- _Your goal_
Find every line in the records below that contains "write", and copy it.

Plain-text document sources
+++++

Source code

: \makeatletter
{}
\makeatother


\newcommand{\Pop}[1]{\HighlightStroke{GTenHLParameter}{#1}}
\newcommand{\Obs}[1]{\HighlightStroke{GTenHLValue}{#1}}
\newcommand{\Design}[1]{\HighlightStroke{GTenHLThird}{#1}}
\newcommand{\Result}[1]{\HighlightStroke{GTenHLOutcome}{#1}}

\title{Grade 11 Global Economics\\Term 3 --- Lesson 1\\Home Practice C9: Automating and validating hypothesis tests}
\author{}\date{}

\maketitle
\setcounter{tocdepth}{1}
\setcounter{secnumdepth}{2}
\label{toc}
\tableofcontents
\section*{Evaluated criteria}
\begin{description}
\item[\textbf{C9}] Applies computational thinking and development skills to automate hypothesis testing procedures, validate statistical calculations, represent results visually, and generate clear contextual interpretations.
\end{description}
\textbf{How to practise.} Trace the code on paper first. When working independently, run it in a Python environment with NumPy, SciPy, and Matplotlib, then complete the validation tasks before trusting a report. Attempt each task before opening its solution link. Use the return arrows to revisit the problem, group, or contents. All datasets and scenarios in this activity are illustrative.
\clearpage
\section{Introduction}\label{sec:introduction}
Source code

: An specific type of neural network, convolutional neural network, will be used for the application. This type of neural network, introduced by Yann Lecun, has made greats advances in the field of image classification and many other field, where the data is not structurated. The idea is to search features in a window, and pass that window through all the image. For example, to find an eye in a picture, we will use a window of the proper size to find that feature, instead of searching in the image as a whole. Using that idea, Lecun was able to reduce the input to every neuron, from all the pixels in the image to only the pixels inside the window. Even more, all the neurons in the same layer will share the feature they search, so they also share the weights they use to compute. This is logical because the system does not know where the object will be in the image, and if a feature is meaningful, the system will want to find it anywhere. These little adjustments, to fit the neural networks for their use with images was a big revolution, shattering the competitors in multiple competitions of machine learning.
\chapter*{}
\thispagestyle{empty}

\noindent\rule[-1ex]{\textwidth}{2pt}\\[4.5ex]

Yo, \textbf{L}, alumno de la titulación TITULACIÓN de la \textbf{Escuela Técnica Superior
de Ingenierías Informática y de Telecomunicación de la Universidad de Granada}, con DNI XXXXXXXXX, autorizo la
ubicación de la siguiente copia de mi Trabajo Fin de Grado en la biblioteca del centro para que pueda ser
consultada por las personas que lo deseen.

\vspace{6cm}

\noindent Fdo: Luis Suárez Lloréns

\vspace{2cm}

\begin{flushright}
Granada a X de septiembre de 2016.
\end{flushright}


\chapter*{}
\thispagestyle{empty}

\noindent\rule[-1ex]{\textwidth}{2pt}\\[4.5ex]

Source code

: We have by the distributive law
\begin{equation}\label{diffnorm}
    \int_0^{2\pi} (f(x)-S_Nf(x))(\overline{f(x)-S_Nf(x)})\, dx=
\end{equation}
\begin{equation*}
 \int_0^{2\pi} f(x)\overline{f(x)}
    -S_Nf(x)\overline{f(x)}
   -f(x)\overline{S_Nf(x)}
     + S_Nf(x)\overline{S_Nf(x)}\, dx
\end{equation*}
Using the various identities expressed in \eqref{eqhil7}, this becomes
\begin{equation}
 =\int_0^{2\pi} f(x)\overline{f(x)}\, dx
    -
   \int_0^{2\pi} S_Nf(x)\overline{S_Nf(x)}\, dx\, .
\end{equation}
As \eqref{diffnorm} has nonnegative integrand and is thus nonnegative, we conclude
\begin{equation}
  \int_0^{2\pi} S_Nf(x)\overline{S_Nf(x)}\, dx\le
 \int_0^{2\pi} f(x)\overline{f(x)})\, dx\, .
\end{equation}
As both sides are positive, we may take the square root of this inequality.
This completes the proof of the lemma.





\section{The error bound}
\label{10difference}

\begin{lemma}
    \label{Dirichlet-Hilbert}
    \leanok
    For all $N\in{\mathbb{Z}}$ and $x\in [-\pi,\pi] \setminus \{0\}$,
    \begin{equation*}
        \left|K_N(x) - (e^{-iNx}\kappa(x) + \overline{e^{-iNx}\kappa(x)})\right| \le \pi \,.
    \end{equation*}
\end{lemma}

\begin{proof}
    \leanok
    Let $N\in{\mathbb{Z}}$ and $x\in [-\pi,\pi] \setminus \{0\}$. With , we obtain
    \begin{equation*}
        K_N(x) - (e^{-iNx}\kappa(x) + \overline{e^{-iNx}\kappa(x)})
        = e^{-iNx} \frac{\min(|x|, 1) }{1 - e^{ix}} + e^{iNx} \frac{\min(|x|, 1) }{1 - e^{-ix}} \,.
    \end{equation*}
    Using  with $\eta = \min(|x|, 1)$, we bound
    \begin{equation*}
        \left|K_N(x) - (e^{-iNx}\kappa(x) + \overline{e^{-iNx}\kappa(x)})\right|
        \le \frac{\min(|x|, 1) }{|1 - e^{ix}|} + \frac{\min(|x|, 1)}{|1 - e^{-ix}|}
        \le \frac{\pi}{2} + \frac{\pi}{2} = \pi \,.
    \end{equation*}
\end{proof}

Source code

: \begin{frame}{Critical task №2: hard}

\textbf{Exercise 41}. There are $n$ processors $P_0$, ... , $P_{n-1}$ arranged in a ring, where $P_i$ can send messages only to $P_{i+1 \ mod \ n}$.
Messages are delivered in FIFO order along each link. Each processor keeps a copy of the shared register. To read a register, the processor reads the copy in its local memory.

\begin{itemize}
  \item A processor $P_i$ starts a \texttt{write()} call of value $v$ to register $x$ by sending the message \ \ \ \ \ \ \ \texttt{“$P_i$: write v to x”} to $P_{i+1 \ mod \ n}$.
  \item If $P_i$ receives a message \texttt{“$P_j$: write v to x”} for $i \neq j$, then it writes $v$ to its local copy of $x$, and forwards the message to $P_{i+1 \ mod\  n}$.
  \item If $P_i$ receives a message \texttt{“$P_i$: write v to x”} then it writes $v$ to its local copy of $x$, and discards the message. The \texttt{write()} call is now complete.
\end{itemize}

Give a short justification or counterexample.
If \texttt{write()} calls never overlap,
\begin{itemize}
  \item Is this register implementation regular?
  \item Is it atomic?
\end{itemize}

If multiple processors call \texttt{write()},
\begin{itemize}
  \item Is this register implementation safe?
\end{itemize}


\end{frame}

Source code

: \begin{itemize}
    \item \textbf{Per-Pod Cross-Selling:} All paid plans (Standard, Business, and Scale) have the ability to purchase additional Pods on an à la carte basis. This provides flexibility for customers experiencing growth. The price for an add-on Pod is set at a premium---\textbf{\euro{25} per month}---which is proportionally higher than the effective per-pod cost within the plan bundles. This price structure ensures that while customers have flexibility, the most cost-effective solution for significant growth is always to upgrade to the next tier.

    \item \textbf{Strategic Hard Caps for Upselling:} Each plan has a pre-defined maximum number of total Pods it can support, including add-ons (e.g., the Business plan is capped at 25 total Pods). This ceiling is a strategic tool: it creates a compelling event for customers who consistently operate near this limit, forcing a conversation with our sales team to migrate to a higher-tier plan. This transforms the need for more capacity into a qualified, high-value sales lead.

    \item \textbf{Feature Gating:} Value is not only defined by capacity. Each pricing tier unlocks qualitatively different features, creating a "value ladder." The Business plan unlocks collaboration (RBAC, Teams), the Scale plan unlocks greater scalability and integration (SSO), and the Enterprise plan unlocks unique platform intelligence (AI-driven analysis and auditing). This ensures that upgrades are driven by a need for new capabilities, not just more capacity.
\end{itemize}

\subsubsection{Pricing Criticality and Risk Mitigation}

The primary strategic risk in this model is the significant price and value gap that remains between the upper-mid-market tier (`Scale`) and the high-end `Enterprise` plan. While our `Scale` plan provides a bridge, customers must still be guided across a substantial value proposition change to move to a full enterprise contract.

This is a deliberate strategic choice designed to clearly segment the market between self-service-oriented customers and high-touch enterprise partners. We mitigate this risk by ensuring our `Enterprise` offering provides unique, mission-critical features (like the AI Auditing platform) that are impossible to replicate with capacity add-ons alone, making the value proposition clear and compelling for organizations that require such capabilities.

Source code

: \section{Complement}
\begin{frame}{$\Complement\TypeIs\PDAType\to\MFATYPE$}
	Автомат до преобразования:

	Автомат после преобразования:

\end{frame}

+++++

- _Output for this exercise_
  \item A processor $P_i$ starts a \texttt{write()} call of value $v$ to register $x$ by sending the message \ \ \ \ \ \ \ \texttt{“$P_i$: write v to x”} to $P_{i+1 \ mod \ n}$.
  \item If $P_i$ receives a message \texttt{“$P_j$: write v to x”} for $i \neq j$, then it writes $v$ to its local copy of $x$, and forwards the message to $P_{i+1 \ mod\  n}$.
  \item If $P_i$ receives a message \texttt{“$P_i$: write v to x”} then it writes $v$ to its local copy of $x$, and discards the message. The \texttt{write()} call is now complete.
If \texttt{write()} calls never overlap,
If multiple processors call \texttt{write()},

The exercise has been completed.